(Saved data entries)

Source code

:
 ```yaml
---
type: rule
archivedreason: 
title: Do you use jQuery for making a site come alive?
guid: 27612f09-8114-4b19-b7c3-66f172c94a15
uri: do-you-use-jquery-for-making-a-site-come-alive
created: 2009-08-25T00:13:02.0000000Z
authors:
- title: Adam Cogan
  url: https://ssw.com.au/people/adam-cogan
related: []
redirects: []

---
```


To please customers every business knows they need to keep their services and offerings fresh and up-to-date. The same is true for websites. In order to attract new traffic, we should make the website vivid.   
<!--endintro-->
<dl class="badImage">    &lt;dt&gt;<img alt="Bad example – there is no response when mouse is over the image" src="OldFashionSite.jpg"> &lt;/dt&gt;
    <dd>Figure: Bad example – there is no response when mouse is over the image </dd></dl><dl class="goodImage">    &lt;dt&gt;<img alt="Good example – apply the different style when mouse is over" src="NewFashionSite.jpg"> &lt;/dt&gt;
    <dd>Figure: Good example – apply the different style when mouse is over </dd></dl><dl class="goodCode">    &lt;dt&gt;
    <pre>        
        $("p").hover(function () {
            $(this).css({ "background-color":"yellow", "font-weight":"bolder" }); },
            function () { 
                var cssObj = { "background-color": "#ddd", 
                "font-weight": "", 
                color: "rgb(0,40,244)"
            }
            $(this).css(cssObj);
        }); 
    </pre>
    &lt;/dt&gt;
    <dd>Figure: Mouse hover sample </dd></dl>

**WHAT YOU WILL DO**
Locate the word "background" in the entries, and copy every line where it is found.

**TASK ANSWER**
            $(this).css({ "background-color":"yellow", "font-weight":"bolder" }); },
                var cssObj = { "background-color": "#ddd", 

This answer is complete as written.